= INFORMATION PROVIDED =
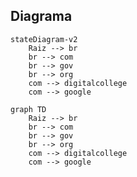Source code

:## Diagrama

```mermaid
stateDiagram-v2
    Raiz --> br
    br --> com
    br --> gov
    br --> org
    com --> digitalcollege
    com --> google
```

```mermaid
graph TD
    Raiz --> br
    br --> com
    br --> gov
    br --> org
    com --> digitalcollege
    com --> google
```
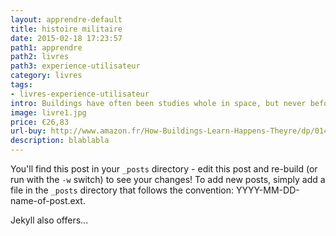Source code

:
 ```yaml
---
layout: apprendre-default
title: histoire militaire
date: 2015-02-18 17:23:57
path1: apprendre
path2: livres
path3: experience-utilisateur
category: livres
tags: 
- livres-experience-utilisateur
intro: Buildings have often been studies whole in space, but never before have they been studied whole in time.
image: livre1.jpg
price: €26,83
url-buy: http://www.amazon.fr/How-Buildings-Learn-Happens-Theyre/dp/0140139966
description: blablabla
---
```


You'll find this post in your `_posts` directory - edit this post and re-build (or run with the `-w` switch) to see your changes!
To add new posts, simply add a file in the `_posts` directory that follows the convention: YYYY-MM-DD-name-of-post.ext.

Jekyll also offers...
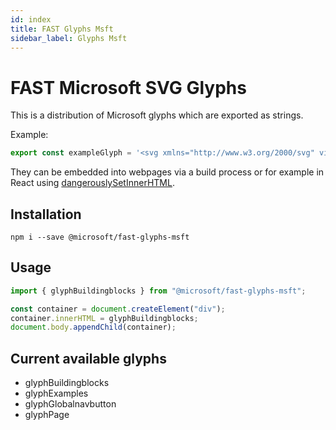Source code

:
 ```yaml
---
id: index
title: FAST Glyphs Msft
sidebar_label: Glyphs Msft
---
```


# FAST Microsoft SVG Glyphs
This is a distribution of Microsoft glyphs which are exported as strings.

Example:
```ts
export const exampleGlyph = '<svg xmlns="http://www.w3.org/2000/svg" viewBox="0 0 32 32"><path d="M25.2,16h3V30H2.2V4h14V7l7-7,9,9Zm-21,0h10V6H4.2Zm10,2H4.2V28h10Zm2-7v5h5Zm0,7V28h10V18Zm.47-9,6.53,6.54L29.73,9,23.2,2.46Z"/></svg>';
```

They can be embedded into webpages via a build process or for example in React using [dangerouslySetInnerHTML](https://reactjs.org/docs/dom-elements.html#dangerouslysetinnerhtml).

## Installation
`npm i --save @microsoft/fast-glyphs-msft`

## Usage
```js
import { glyphBuildingblocks } from "@microsoft/fast-glyphs-msft";

const container = document.createElement("div");
container.innerHTML = glyphBuildingblocks;
document.body.appendChild(container);
```

## Current available glyphs
- glyphBuildingblocks
- glyphExamples
- glyphGlobalnavbutton
- glyphPage
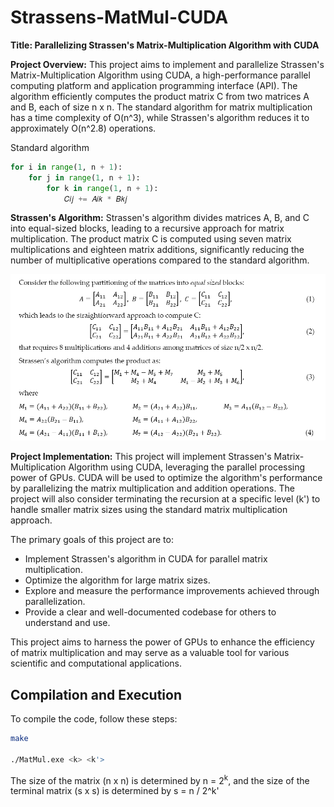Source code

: # Strassens-MatMul-CUDA

**Title: Parallelizing Strassen's Matrix-Multiplication Algorithm with CUDA**

**Project Overview:**
This project aims to implement and parallelize Strassen's Matrix-Multiplication Algorithm using CUDA, a high-performance parallel computing platform and application programming interface (API). The algorithm efficiently computes the product matrix C from two matrices A and B, each of size n x n. The standard algorithm for matrix multiplication has a time complexity of O(n^3), while Strassen's algorithm reduces it to approximately O(n^2.8) operations.

Standard algorithm

```python
for i in range(1, n + 1):
    for j in range(1, n + 1):
        for k in range(1, n + 1):
            𝐶𝑖𝑗 += 𝐴𝑖𝑘 * 𝐵𝑘𝑗
```

**Strassen's Algorithm:**
Strassen's algorithm divides matrices A, B, and C into equal-sized blocks, leading to a recursive approach for matrix multiplication. The product matrix C is computed using seven matrix multiplications and eighteen matrix additions, significantly reducing the number of multiplicative operations compared to the standard algorithm.

![Strassen's Algorithm](https://github.com/susavlsh10/Strassens-MatMul-CUDA/blob/main/algorithm.png)




**Project Implementation:**
This project will implement Strassen's Matrix-Multiplication Algorithm using CUDA, leveraging the parallel processing power of GPUs. CUDA will be used to optimize the algorithm's performance by parallelizing the matrix multiplication and addition operations. The project will also consider terminating the recursion at a specific level (k') to handle smaller matrix sizes using the standard matrix multiplication approach.

The primary goals of this project are to:
- Implement Strassen's algorithm in CUDA for parallel matrix multiplication.
- Optimize the algorithm for large matrix sizes.
- Explore and measure the performance improvements achieved through parallelization.
- Provide a clear and well-documented codebase for others to understand and use.

This project aims to harness the power of GPUs to enhance the efficiency of matrix multiplication and may serve as a valuable tool for various scientific and computational applications.


## Compilation and Execution

To compile the code, follow these steps:

```bash
make

./MatMul.exe <k> <k'>

```
The size of the matrix (n x n) is determined by n = 2<sup>k</sup>, and the size of the terminal matrix (s x s) is determined by s = n / 2^k'


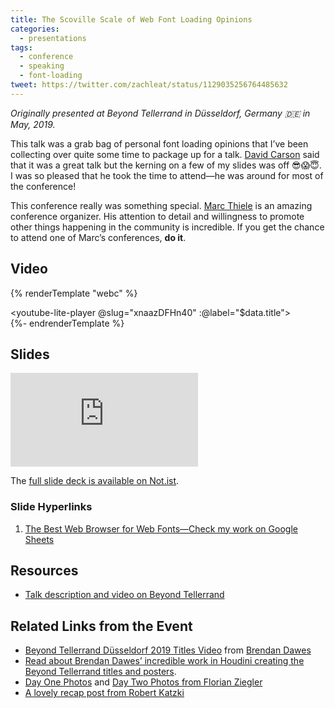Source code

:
 ```yaml
---
title: The Scoville Scale of Web Font Loading Opinions
categories:
  - presentations
tags:
  - conference
  - speaking
  - font-loading
tweet: https://twitter.com/zachleat/status/1129035256764485632
---
```


_Originally presented at Beyond Tellerrand in Düsseldorf, Germany 🇩🇪 in May, 2019._

This talk was a grab bag of personal font loading opinions that I’ve been collecting over quite some time to package up for a talk. [David Carson](http://www.davidcarsondesign.com/) said that it was a great talk but the kerning on a few of my slides was off 😎😱😇. I was so pleased that he took the time to attend—he was around for most of the conference!

This conference really was something special. [Marc Thiele](https://twitter.com/marcthiele) is an amazing conference organizer. His attention to detail and willingness to promote other things happening in the community is incredible. If you get the chance to attend one of Marc’s conferences, **do it**.

## Video

{% renderTemplate "webc" %}<div><youtube-lite-player @slug="xnaazDFHn40" :@label="$data.title"></youtube-lite-player></div>{%- endrenderTemplate %}

## Slides

<div><div class="fluid-width-video-wrapper"><iframe src="https://noti.st/zachleat/Abp5Y7/embed" frameborder="0" allowfullscreen></iframe></div></div>

The [full slide deck is available on Not.ist](https://noti.st/zachleat/Abp5Y7/the-scoville-scale-of-web-font-loading-opinions).

### Slide Hyperlinks

<ol class="reference-links">
    <!-- <li id="test1"><a href="#" class="no-underline">Some other thing</a></li> -->
    <li><a id="bwb" href="https://docs.google.com/spreadsheets/d/1lXw1vtJUgouOgpiq2LeES4gOf0SLO7HylDKdVhlRJ04/edit?usp=sharing" class="no-underline break">The Best Web Browser for Web Fonts—Check my work on Google Sheets</a></li>
</ol>

## Resources

* [Talk description and video on Beyond Tellerrand](https://beyondtellerrand.com/events/duesseldorf-2019/speakers/zach-leatherman)

## Related Links from the Event

* <a href="https://vimeo.com/336343651">Beyond Tellerrand D&uuml;sseldorf 2019 Titles Video</a> from <a href="https://vimeo.com/bjdawes">Brendan Dawes</a>
* [Read about Brendan Dawes’ incredible work in Houdini creating the Beyond Tellerrand titles and posters](http://brendandawes.com/projects/beyondtellerrand2019).
* [Day One Photos](https://florian.photo/2019-05-13/) and [Day Two Photos from Florian Ziegler](https://florian.photo/2019-05-15/#slide-9)
* [A lovely recap post from Robert Katzki](https://robert.katzki.de/posts/beyond-tellerrand-2019-duesseldorf)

= EXERCISE OBJECTIVE =
Transcribe exactly and only the lines from the top of the records through the line containing "# FAST Microsoft SVG Glyphs", inclusive, and do not copy the pictures.

= RESPONSE =
Source code

:## Diagrama

```mermaid
stateDiagram-v2
    Raiz --> br
    br --> com
    br --> gov
    br --> org
    com --> digitalcollege
    com --> google
```

```mermaid
graph TD
    Raiz --> br
    br --> com
    br --> gov
    br --> org
    com --> digitalcollege
    com --> google
```
Source code

:
 ```yaml
---
layout: apprendre-default
title: histoire militaire
date: 2015-02-18 17:23:57
path1: apprendre
path2: livres
path3: experience-utilisateur
category: livres
tags: 
- livres-experience-utilisateur
intro: Buildings have often been studies whole in space, but never before have they been studied whole in time.
image: livre1.jpg
price: €26,83
url-buy: http://www.amazon.fr/How-Buildings-Learn-Happens-Theyre/dp/0140139966
description: blablabla
---
```


You'll find this post in your `_posts` directory - edit this post and re-build (or run with the `-w` switch) to see your changes!
To add new posts, simply add a file in the `_posts` directory that follows the convention: YYYY-MM-DD-name-of-post.ext.

Jekyll also offers...
Source code

:
 ```yaml
---
id: index
title: FAST Glyphs Msft
sidebar_label: Glyphs Msft
---
```


# FAST Microsoft SVG Glyphs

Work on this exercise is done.